REQUIREMENT: The answer must consist of each line of the records below that contains the string "تقویت".

Pictures paired with source code:

══════

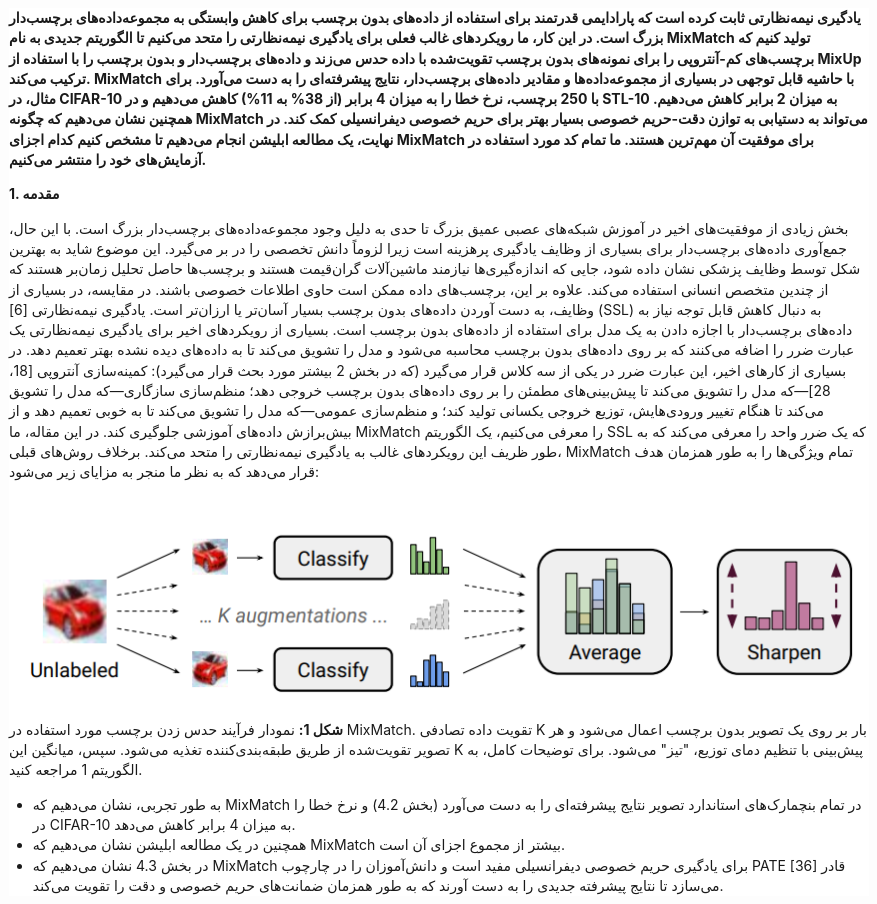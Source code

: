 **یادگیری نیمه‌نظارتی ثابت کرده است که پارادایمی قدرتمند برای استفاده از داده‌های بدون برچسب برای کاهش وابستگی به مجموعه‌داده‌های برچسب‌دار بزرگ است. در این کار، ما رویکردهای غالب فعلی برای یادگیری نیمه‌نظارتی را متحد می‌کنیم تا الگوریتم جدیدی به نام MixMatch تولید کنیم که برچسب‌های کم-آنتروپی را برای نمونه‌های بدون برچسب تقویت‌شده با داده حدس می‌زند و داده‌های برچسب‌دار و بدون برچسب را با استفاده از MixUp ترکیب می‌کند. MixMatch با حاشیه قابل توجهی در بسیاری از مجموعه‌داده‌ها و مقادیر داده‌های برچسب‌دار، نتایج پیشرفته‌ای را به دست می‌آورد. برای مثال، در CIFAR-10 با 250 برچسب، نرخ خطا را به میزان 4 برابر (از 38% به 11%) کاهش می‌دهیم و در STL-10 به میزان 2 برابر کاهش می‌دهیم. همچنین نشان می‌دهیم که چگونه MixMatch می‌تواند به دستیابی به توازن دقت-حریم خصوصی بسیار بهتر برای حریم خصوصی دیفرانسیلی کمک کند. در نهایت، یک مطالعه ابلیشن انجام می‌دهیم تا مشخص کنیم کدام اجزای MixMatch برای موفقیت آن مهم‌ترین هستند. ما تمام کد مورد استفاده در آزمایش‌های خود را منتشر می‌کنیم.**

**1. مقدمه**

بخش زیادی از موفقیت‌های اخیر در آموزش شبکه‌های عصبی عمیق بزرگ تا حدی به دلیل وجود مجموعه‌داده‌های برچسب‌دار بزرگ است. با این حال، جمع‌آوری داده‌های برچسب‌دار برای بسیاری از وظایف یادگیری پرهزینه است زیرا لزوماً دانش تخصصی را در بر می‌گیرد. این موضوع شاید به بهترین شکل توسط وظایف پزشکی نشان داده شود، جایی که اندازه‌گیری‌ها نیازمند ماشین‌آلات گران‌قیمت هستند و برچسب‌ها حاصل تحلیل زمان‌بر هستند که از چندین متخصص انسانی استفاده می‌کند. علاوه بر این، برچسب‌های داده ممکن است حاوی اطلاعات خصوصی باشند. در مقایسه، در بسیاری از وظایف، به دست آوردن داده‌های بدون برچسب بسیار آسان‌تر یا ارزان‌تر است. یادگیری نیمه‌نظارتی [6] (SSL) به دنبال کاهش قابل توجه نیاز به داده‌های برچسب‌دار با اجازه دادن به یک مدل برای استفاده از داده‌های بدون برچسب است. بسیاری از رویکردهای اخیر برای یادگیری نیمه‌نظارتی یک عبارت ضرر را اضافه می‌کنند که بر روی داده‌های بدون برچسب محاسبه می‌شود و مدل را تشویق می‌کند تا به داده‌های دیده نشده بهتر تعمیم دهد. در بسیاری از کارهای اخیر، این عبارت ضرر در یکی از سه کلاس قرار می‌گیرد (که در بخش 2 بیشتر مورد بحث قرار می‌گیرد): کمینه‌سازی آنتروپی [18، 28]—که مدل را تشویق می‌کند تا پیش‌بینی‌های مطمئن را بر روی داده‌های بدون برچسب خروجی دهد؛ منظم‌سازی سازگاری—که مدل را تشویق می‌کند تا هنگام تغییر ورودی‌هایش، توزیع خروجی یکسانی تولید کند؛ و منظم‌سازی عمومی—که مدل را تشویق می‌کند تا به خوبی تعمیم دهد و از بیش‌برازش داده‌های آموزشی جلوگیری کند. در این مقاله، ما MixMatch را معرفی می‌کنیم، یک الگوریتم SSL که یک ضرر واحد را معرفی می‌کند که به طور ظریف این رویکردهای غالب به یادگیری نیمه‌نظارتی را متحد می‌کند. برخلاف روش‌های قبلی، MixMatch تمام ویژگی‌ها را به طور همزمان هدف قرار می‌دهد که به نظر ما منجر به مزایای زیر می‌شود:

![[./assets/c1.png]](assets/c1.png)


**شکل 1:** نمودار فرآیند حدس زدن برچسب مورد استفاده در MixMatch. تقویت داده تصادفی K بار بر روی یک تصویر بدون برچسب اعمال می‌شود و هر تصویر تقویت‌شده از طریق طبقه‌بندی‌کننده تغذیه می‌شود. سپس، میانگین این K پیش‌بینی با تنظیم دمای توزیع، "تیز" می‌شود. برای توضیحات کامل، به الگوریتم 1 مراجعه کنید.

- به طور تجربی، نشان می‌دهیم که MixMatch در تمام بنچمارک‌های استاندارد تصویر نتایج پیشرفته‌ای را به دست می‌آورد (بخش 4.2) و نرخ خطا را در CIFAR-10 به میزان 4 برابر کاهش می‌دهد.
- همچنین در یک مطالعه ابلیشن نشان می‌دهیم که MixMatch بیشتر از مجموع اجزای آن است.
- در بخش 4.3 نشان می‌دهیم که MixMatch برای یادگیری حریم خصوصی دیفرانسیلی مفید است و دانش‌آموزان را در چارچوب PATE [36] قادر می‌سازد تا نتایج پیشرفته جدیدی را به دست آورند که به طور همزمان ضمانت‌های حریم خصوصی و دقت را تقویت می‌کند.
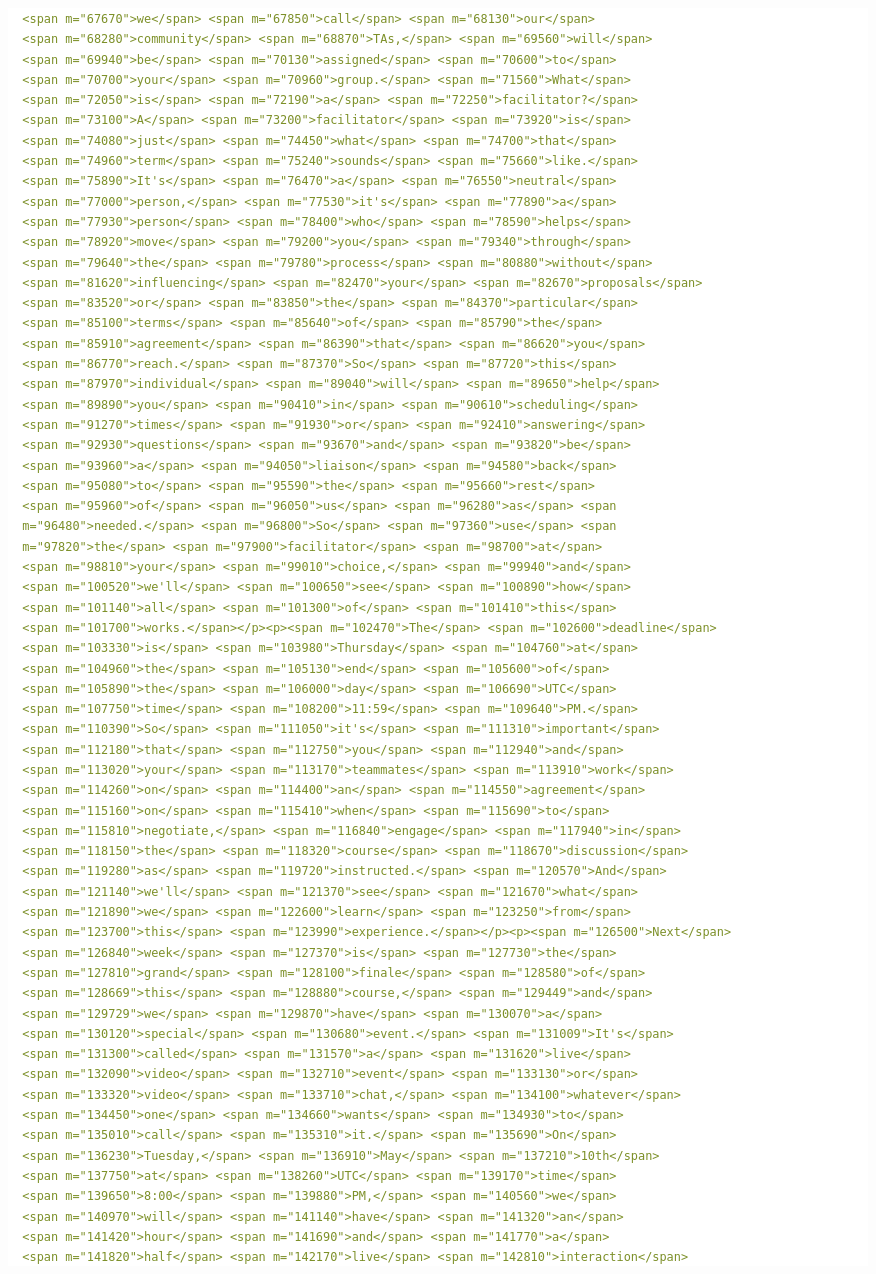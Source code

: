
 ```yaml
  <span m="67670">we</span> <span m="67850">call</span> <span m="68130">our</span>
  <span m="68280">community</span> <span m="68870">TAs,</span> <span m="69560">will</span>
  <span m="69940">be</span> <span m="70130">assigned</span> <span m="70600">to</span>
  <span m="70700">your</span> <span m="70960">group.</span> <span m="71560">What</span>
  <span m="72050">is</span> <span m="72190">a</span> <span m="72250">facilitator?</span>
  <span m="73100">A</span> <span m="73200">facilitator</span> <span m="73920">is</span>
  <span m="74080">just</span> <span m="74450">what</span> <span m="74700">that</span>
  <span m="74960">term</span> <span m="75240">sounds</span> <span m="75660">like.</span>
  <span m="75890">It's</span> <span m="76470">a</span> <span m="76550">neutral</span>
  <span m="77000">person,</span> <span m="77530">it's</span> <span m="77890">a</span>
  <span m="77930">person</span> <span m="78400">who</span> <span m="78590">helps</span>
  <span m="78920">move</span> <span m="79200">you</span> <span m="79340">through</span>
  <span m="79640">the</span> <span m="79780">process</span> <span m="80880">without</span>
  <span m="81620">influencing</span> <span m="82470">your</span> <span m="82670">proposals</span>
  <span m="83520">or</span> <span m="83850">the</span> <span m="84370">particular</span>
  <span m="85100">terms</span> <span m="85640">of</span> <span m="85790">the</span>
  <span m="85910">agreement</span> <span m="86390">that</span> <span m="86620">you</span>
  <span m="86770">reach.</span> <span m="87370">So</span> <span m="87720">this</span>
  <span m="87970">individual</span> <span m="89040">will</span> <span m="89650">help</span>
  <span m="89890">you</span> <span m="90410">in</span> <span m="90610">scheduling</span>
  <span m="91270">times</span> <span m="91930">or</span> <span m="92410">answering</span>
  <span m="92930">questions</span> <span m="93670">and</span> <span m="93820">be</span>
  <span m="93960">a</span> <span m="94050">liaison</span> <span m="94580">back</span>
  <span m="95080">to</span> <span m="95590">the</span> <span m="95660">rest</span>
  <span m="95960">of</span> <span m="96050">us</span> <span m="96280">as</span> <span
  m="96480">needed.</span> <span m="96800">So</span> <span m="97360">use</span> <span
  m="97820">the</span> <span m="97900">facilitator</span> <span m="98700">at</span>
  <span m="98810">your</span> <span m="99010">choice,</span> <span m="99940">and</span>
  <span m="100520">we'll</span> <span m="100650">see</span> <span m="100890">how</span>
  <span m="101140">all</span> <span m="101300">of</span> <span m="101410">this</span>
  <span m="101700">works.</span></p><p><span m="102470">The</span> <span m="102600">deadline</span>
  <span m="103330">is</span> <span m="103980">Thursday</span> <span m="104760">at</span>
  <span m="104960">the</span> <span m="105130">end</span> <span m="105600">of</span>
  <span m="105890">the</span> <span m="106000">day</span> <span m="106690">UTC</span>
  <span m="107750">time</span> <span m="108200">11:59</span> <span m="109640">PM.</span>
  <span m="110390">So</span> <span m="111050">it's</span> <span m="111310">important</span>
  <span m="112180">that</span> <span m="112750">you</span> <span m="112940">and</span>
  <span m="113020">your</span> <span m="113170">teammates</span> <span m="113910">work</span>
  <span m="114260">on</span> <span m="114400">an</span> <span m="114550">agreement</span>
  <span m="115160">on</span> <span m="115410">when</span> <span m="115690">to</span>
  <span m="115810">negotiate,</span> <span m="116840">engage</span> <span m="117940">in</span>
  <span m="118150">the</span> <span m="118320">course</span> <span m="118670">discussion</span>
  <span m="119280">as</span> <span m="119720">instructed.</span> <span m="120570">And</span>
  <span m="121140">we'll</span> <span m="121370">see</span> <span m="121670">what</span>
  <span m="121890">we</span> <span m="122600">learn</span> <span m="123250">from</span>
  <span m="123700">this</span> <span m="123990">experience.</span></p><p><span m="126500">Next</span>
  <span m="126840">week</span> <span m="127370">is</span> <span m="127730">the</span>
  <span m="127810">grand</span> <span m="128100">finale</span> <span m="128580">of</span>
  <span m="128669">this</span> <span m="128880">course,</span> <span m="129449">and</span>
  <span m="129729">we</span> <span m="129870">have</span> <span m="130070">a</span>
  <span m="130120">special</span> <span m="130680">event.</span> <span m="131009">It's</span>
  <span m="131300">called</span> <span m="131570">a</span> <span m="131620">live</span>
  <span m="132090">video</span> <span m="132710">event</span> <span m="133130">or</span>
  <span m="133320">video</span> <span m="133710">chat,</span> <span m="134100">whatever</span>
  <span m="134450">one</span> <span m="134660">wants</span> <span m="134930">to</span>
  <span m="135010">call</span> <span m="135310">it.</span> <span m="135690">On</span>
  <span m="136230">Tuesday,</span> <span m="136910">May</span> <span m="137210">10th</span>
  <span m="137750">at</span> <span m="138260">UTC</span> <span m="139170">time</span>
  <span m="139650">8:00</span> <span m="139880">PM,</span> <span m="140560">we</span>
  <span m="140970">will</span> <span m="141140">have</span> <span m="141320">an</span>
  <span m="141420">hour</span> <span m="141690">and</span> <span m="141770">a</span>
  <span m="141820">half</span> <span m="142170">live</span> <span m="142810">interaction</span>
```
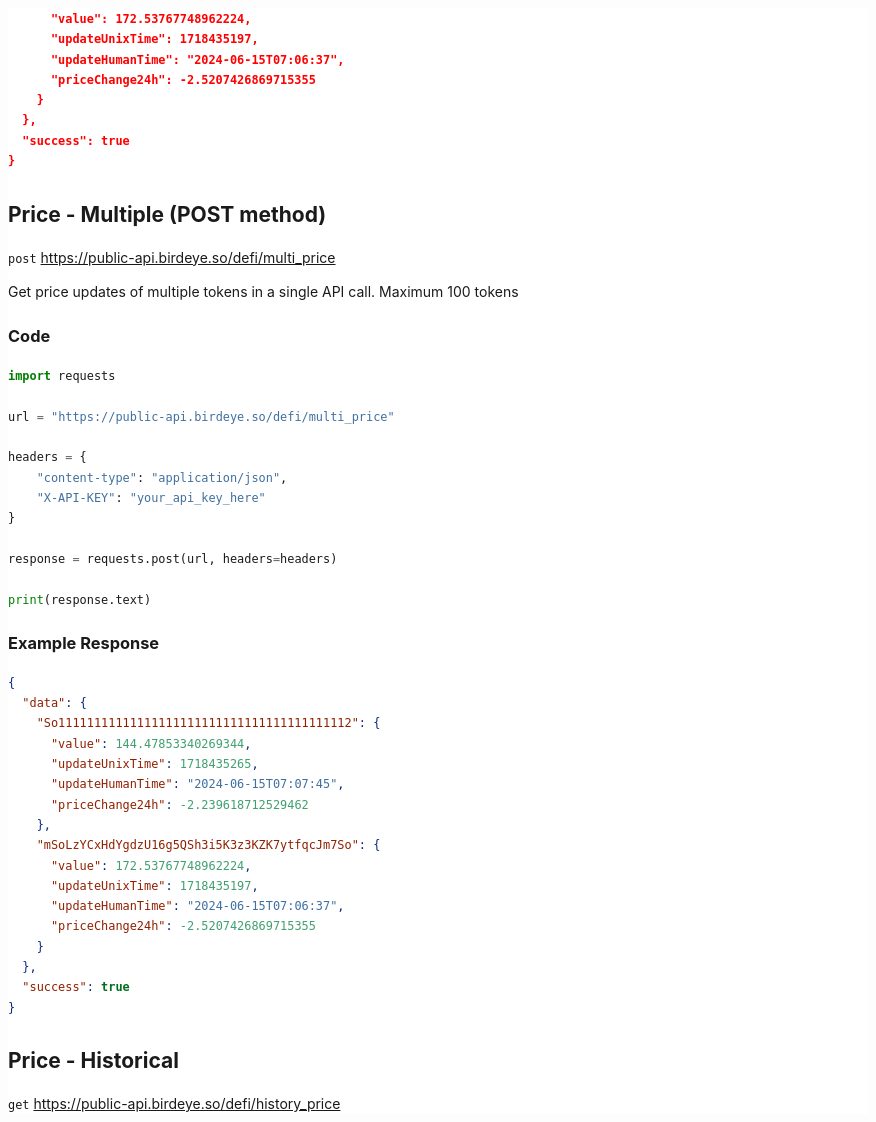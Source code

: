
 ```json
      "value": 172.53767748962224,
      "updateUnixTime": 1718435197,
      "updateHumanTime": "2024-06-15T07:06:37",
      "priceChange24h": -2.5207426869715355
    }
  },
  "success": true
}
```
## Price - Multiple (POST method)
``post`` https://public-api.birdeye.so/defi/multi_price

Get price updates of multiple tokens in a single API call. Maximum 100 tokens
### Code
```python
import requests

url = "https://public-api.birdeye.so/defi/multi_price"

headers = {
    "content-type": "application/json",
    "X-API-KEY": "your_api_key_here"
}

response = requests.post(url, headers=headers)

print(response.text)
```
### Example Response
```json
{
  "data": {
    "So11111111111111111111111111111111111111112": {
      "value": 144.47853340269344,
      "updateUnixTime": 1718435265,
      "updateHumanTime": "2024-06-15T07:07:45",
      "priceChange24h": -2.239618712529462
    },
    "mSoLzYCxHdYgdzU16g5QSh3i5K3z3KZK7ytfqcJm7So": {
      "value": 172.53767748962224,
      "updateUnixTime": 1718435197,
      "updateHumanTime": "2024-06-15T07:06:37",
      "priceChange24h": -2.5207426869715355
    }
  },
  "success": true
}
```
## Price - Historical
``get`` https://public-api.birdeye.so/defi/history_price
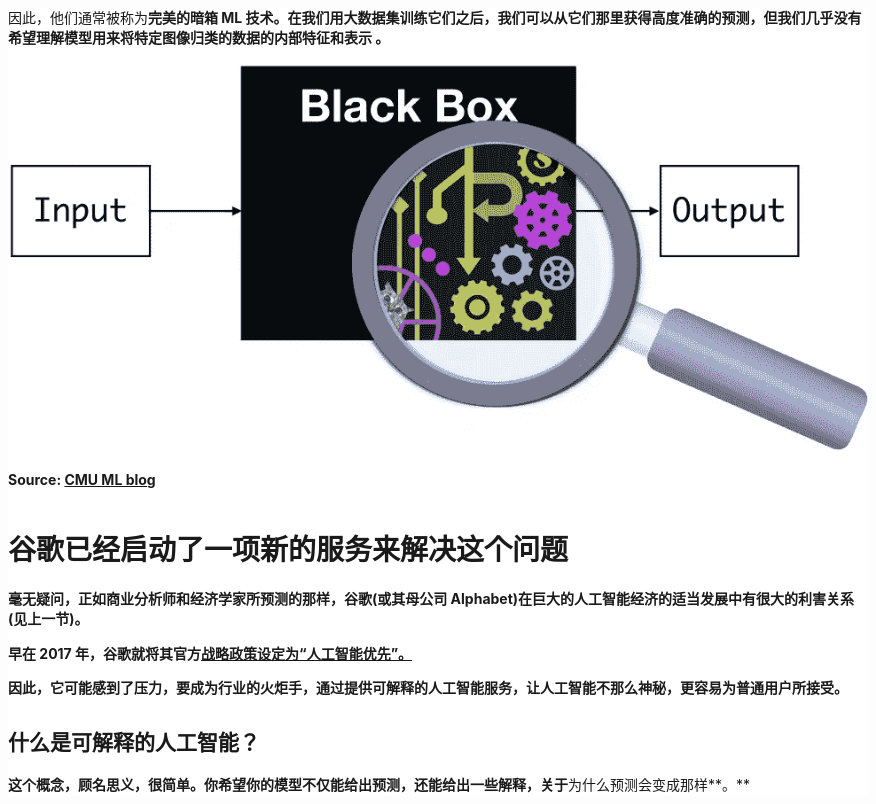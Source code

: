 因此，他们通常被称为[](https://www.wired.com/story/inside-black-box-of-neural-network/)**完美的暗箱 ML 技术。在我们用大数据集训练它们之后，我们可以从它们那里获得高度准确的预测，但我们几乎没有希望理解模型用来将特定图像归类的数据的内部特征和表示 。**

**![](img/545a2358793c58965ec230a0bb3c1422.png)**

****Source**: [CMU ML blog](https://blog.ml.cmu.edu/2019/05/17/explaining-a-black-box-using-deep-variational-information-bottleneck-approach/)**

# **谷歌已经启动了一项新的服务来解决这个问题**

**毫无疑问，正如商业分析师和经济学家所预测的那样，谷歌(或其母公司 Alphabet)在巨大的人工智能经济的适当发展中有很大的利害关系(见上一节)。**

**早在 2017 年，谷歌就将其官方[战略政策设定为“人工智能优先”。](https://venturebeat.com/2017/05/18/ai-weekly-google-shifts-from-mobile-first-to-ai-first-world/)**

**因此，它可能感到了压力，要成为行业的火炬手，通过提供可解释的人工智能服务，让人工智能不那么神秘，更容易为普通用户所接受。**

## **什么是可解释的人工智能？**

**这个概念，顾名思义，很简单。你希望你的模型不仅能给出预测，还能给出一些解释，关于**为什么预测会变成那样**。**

══════

YOUR RESPONSE:
: **یادگیری نیمه‌نظارتی ثابت کرده است که پارادایمی قدرتمند برای استفاده از داده‌های بدون برچسب برای کاهش وابستگی به مجموعه‌داده‌های برچسب‌دار بزرگ است. در این کار، ما رویکردهای غالب فعلی برای یادگیری نیمه‌نظارتی را متحد می‌کنیم تا الگوریتم جدیدی به نام MixMatch تولید کنیم که برچسب‌های کم-آنتروپی را برای نمونه‌های بدون برچسب تقویت‌شده با داده حدس می‌زند و داده‌های برچسب‌دار و بدون برچسب را با استفاده از MixUp ترکیب می‌کند. MixMatch با حاشیه قابل توجهی در بسیاری از مجموعه‌داده‌ها و مقادیر داده‌های برچسب‌دار، نتایج پیشرفته‌ای را به دست می‌آورد. برای مثال، در CIFAR-10 با 250 برچسب، نرخ خطا را به میزان 4 برابر (از 38% به 11%) کاهش می‌دهیم و در STL-10 به میزان 2 برابر کاهش می‌دهیم. همچنین نشان می‌دهیم که چگونه MixMatch می‌تواند به دستیابی به توازن دقت-حریم خصوصی بسیار بهتر برای حریم خصوصی دیفرانسیلی کمک کند. در نهایت، یک مطالعه ابلیشن انجام می‌دهیم تا مشخص کنیم کدام اجزای MixMatch برای موفقیت آن مهم‌ترین هستند. ما تمام کد مورد استفاده در آزمایش‌های خود را منتشر می‌کنیم.**
**شکل 1:** نمودار فرآیند حدس زدن برچسب مورد استفاده در MixMatch. تقویت داده تصادفی K بار بر روی یک تصویر بدون برچسب اعمال می‌شود و هر تصویر تقویت‌شده از طریق طبقه‌بندی‌کننده تغذیه می‌شود. سپس، میانگین این K پیش‌بینی با تنظیم دمای توزیع، "تیز" می‌شود. برای توضیحات کامل، به الگوریتم 1 مراجعه کنید.
- در بخش 4.3 نشان می‌دهیم که MixMatch برای یادگیری حریم خصوصی دیفرانسیلی مفید است و دانش‌آموزان را در چارچوب PATE [36] قادر می‌سازد تا نتایج پیشرفته جدیدی را به دست آورند که به طور همزمان ضمانت‌های حریم خصوصی و دقت را تقویت می‌کند.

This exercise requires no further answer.